Is this type of data useful? I'm sure it can be. (I've in fact worked with similar data from the trucking industry; I don't feel there's nearly the privacy issues around what truckers do while at work.) I just think we could do 98% as good a job without a privacy-destroying dystopia, and I'd be thrilled if this corporate surveillance state were to be smashed, even if it meant we had to keep doing things the old-fashioned way.
posted by Homeboy Trouble at 4:46 PM on December 19, 2019 [17 favorites]


If you care to root your Android phone, there are modules like XPrivacy that will spoof your device ID as well as other device info including, I think, advertising ID.
posted by blue shadows at 5:42 PM on December 19, 2019 [1 favorite]


The only recourse is some kind of Zeroth Amendment that is not just world wide but solar system wide. Deep protections for individuals. Do not know how to phrase it but "data can not be used to hurt people".

I believe the term is primum, non nocere, but... good luck.
posted by Sterros at 5:58 PM on December 19, 2019


If the data being gathered is as inaccurate as what shows up in my Google Maps timeline, I can only pity whoever is doing all this monitoring.
posted by Weftage at 6:07 PM on December 19, 2019 [2 favorites]


To those saying phones are less essential than heating oil / food / whatever: a nontrivial number of people work jobs that only tell them their hours by SMS, and quite a few who are otherwise on call.
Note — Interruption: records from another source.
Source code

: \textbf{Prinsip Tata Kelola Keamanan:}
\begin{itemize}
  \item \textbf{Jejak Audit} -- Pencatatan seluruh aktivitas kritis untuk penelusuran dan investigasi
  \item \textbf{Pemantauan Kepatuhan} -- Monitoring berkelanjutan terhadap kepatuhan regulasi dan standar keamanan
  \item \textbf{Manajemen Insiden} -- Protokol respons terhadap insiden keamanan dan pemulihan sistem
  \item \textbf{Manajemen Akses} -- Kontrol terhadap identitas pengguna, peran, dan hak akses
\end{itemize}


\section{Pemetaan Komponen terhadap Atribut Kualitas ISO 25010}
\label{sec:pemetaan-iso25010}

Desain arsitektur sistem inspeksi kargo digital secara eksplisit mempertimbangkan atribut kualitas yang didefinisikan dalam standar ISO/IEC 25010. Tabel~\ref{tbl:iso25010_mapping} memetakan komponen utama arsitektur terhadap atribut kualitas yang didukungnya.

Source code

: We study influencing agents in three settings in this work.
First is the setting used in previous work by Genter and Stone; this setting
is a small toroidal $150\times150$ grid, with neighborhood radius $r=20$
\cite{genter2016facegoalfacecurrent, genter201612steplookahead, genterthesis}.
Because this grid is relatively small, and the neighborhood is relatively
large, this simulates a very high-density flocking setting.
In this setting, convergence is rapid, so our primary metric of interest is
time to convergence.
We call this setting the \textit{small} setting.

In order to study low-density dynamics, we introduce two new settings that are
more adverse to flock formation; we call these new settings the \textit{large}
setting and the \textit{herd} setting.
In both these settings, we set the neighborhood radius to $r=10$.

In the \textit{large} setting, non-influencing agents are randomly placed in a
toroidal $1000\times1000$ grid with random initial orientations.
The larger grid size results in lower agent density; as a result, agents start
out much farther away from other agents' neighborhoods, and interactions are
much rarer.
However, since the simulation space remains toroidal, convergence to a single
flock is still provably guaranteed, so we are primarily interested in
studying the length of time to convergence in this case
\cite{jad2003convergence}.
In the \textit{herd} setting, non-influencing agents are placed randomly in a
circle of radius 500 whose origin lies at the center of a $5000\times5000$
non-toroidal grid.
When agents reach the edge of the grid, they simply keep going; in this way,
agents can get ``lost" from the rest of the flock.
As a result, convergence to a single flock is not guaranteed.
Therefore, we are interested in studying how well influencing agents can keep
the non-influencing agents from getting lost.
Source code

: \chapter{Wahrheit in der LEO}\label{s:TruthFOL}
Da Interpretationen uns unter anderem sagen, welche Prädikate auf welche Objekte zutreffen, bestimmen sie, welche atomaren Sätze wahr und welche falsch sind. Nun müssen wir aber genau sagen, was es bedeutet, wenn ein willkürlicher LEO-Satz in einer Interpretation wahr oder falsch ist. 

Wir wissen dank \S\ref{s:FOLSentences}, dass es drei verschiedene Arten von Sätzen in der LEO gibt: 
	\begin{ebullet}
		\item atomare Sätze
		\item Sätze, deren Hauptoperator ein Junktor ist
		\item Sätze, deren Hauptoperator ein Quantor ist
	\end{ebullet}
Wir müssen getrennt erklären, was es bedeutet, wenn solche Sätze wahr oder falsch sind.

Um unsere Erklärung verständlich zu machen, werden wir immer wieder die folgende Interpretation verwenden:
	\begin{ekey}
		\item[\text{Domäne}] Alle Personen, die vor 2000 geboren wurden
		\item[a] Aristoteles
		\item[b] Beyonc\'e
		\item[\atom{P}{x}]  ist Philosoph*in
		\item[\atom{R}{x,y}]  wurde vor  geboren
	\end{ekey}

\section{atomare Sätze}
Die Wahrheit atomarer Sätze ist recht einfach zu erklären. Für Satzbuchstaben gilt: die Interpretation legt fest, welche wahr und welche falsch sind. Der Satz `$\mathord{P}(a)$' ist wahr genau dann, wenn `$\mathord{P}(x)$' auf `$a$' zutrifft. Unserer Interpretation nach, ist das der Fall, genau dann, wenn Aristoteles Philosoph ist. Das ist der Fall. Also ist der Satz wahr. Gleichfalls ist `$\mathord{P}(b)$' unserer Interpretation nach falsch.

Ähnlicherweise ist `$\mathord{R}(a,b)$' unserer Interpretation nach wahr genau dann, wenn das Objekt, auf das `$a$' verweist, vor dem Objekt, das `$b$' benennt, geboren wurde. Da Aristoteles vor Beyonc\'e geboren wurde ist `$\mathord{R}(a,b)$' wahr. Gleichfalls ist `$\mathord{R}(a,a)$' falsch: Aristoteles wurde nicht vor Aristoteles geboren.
The way people get heating oil / food / whatever is with money. And the way they get money is a job. And the way they keep that job is with a phone that is on their person every waking hour and in many cases the sleeping ones too.

So yes, "just turn it off" is victim blaming. Sorry you have a problem with finding out that's what you're doing.
posted by PMdixon at 8:01 PM on December 19, 2019 [17 favorites]


However, in my understanding, it is vanishingly unlikely that all your conversations are being recorded and saved, because the amount of data required to trasmit those recordings would surely be noticed by any user inclined to monitor their network traffic.

At least one person says they did that and did notice patterns consistent with constant streaming from a mic.
posted by PMdixon at 8:04 PM on December 19, 2019 [6 favorites]


The data in that article is useful and interesting, but the conclusions are suspect. The traffic between the Google Home and Chrome is the Chromecast stuff doing its usual thing. The multicast packets are how the devices discover each other.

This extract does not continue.